- Assignment
In the material below, find each line holding the string "plyne" and copy it.

- Source records
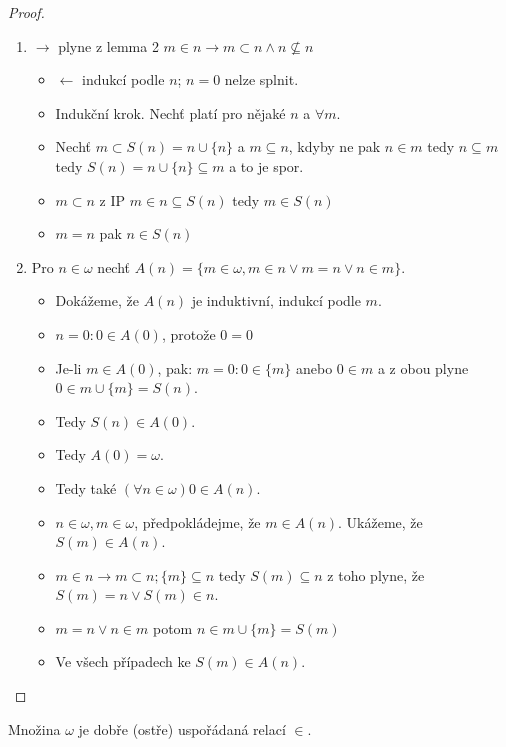 \begin{proof}
	\begin{enumerate}
		\item $\rightarrow$ plyne z lemma 2 $m \in n \rightarrow m \subset n \land n \nsubseteq n$
		\begin{itemize}
			\item $\leftarrow$ indukcí podle $n$; $n = 0$ nelze splnit.
			\item Indukční krok. Nechť platí pro nějaké $n$ a $\forall m$.
			\item Nechť $m \subset S(n) = n \cup \{n\}$ a $m \subseteq n$, kdyby ne pak $n \in m$ tedy $n \subseteq m$ tedy $S(n) = n \cup \{n\} \subseteq m$ a to je spor.
			\item $m \subset n$ z IP $m \in n \subseteq S(n)$ tedy $m \in S(n)$
			\item $m = n$ pak $n \in S(n)$
		\end{itemize} 
		\item Pro $n \in \omega$ nechť $A(n) = \{m \in \omega, m \in n \lor m =n \lor n \in m\}$.
		\begin{itemize}
			\item Dokážeme, že $A(n)$ je induktivní, indukcí podle $m$.
			\item $n = 0: 0 \in A(0)$, protože $0 = 0$
			\item Je-li $m \in A(0)$, pak: $m = 0: 0 \in \{m\}$ anebo $0 \in m$ a z obou plyne $0 \in m \cup \{m\} = S(n)$.
			\item Tedy $S(n) \in A(0)$.
			\item Tedy $A(0) = \omega$.
			\item Tedy také $(\forall n \in \omega) 0 \in A(n)$.
			\item $n \in \omega, m \in \omega$, předpokládejme, že $m \in A(n)$. Ukážeme, že $S(m) \in A(n)$.
			\item $m \in n \rightarrow m \subset n; \{m\} \subseteq n$ tedy $S(m) \subseteq n$ z toho plyne, že $S(m) = n \lor S(m) \in n$.
			\item $m = n \lor n \in m$ potom $n \in m \cup \{m\} = S(m)$
			\item Ve všech případech ke $S(m) \in A(n)$.
		\end{itemize}
	\end{enumerate}
\end{proof}

\begin{thm}
	Množina $\omega$ je dobře (ostře) uspořádaná relací $\in$.
\end{thm}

- Output for this exercise
		\item $\rightarrow$ plyne z lemma 2 $m \in n \rightarrow m \subset n \land n \nsubseteq n$
			\item Je-li $m \in A(0)$, pak: $m = 0: 0 \in \{m\}$ anebo $0 \in m$ a z obou plyne $0 \in m \cup \{m\} = S(n)$.
			\item $m \in n \rightarrow m \subset n; \{m\} \subseteq n$ tedy $S(m) \subseteq n$ z toho plyne, že $S(m) = n \lor S(m) \in n$.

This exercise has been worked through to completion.